Activity:
If a record contains a picture, skip the picture and transcribe the rest exactly.
_ _ _ _
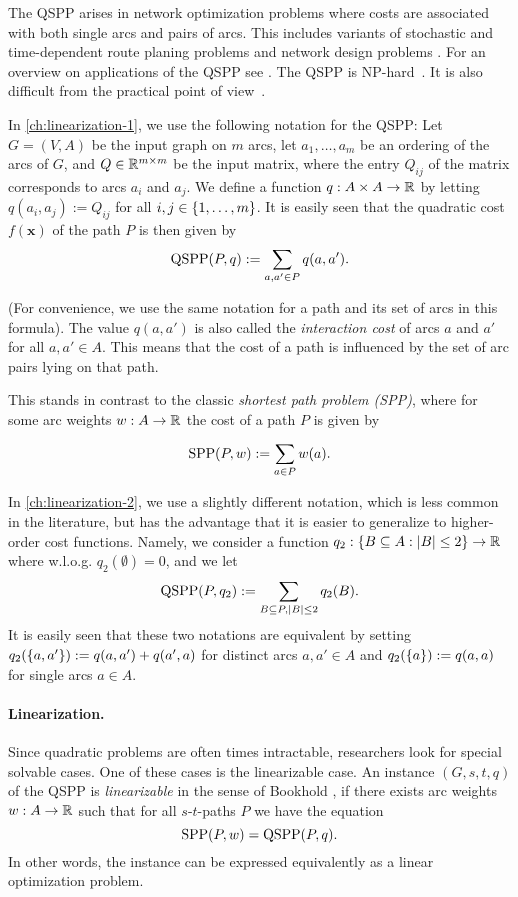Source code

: The QSPP arises 
in network optimization  problems where costs are associated with both single arcs and pairs of arcs.
This includes 
variants of stochastic and time-dependent route planing  problems  
\cite{nie2009reliable,sen2001mean,sivakumar1994variance}
and network design problems 
\cite{murakami1997restoration,gamvros2006satellite}. 
For an overview on applications of the QSPP see \cite{huSo2020,rostami2018}.
The QSPP is NP-hard~\cite{rostami2018}.
It is also difficult from the practical point of view~\cite{huSo2020}.

In \cref{ch:linearization-1}, we use the following notation for the QSPP: Let $G = (V,A)$ be the input graph on $m$ arcs, let $a_1,\dots,a_m$ be an ordering of the arcs of $G$, and $Q \in \mathbb{R}^{m \times m}$ be the input matrix, where the entry $Q_{ij}$ of the matrix corresponds to arcs $a_i$ and $a_j$.
We define a function $q : A \times A \to \mathbb{R}$ by letting $q(a_i,a_j) := Q_{ij}$ for all $i,j \in \{ 1, \ldots, m \}$. It is easily seen that the quadratic cost $f(\pmb x)$ of the path $P$ is then given by
\[ \text{QSPP}(P, q) := \sum_{a,a' \in P} q(a,a').\] 

(For convenience, we use the same notation for a path and its set of arcs in this formula). The value $q(a,a')$ is also called the \emph{interaction cost} of arcs $a$ and $a'$ for all $a,a' \in A$. This means that the cost of a path is influenced by the set of arc pairs lying on that path.

This stands in contrast to the classic \emph{shortest path problem (SPP)}, where for some arc weights $w : A \to \mathbb{R}$ the cost of a path $P$ is given by 

\[ \text{SPP}(P, w) := \sum_{a \in P} w(a).\]

In \cref{ch:linearization-2}, we use a slightly different notation, which is less common in the literature, but has the advantage that it is easier to generalize to higher-order cost functions. Namely, we consider a function $q_2 : \{ B \subseteq A : |B| \leq 2 \} \to \mathbb{R}$ where w.l.o.g. $q_2(\emptyset) = 0$, and we let
\[ \text{QSPP}(P, q_2) := \sum_{B \subseteq P, |B| \leq 2} q_2(B).\]
It is easily seen that these two notations are equivalent by setting $q_2(\{ a,a' \}) := q(a,a') + q(a',a)$ for distinct arcs $a,a' \in A$ and $q_2(\{ a \}) := q(a,a)$ for single arcs $a \in A$.

\paragraph*{Linearization.}
Since quadratic problems are often times intractable, researchers look for special solvable cases. One of these cases is the linearizable case. An instance $(G,s,t,q)$ of the QSPP is \emph{linearizable} in the sense of Bookhold \cite{bookhold1990contribution}, if there exists arc weights $w : A \to \mathbb{R}$ such that for all $s$-$t$-paths $P$ we have the equation 
\[\text{SPP}(P, w) = \text{QSPP}(P, q). \]
In other words, the instance can be expressed equivalently as a linear optimization problem.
_ _ _ _
Exercise solution:
Source code

: The QSPP arises 
in network optimization  problems where costs are associated with both single arcs and pairs of arcs.
This includes 
variants of stochastic and time-dependent route planing  problems  
\cite{nie2009reliable,sen2001mean,sivakumar1994variance}
and network design problems 
\cite{murakami1997restoration,gamvros2006satellite}. 
For an overview on applications of the QSPP see \cite{huSo2020,rostami2018}.
The QSPP is NP-hard~\cite{rostami2018}.
It is also difficult from the practical point of view~\cite{huSo2020}.

In \cref{ch:linearization-1}, we use the following notation for the QSPP: Let $G = (V,A)$ be the input graph on $m$ arcs, let $a_1,\dots,a_m$ be an ordering of the arcs of $G$, and $Q \in \mathbb{R}^{m \times m}$ be the input matrix, where the entry $Q_{ij}$ of the matrix corresponds to arcs $a_i$ and $a_j$.
We define a function $q : A \times A \to \mathbb{R}$ by letting $q(a_i,a_j) := Q_{ij}$ for all $i,j \in \{ 1, \ldots, m \}$. It is easily seen that the quadratic cost $f(\pmb x)$ of the path $P$ is then given by
\[ \text{QSPP}(P, q) := \sum_{a,a' \in P} q(a,a').\] 

(For convenience, we use the same notation for a path and its set of arcs in this formula). The value $q(a,a')$ is also called the \emph{interaction cost} of arcs $a$ and $a'$ for all $a,a' \in A$. This means that the cost of a path is influenced by the set of arc pairs lying on that path.

This stands in contrast to the classic \emph{shortest path problem (SPP)}, where for some arc weights $w : A \to \mathbb{R}$ the cost of a path $P$ is given by 

\[ \text{SPP}(P, w) := \sum_{a \in P} w(a).\]

In \cref{ch:linearization-2}, we use a slightly different notation, which is less common in the literature, but has the advantage that it is easier to generalize to higher-order cost functions. Namely, we consider a function $q_2 : \{ B \subseteq A : |B| \leq 2 \} \to \mathbb{R}$ where w.l.o.g. $q_2(\emptyset) = 0$, and we let
\[ \text{QSPP}(P, q_2) := \sum_{B \subseteq P, |B| \leq 2} q_2(B).\]
It is easily seen that these two notations are equivalent by setting $q_2(\{ a,a' \}) := q(a,a') + q(a',a)$ for distinct arcs $a,a' \in A$ and $q_2(\{ a \}) := q(a,a)$ for single arcs $a \in A$.

\paragraph*{Linearization.}
Since quadratic problems are often times intractable, researchers look for special solvable cases. One of these cases is the linearizable case. An instance $(G,s,t,q)$ of the QSPP is \emph{linearizable} in the sense of Bookhold \cite{bookhold1990contribution}, if there exists arc weights $w : A \to \mathbb{R}$ such that for all $s$-$t$-paths $P$ we have the equation 
\[\text{SPP}(P, w) = \text{QSPP}(P, q). \]
In other words, the instance can be expressed equivalently as a linear optimization problem.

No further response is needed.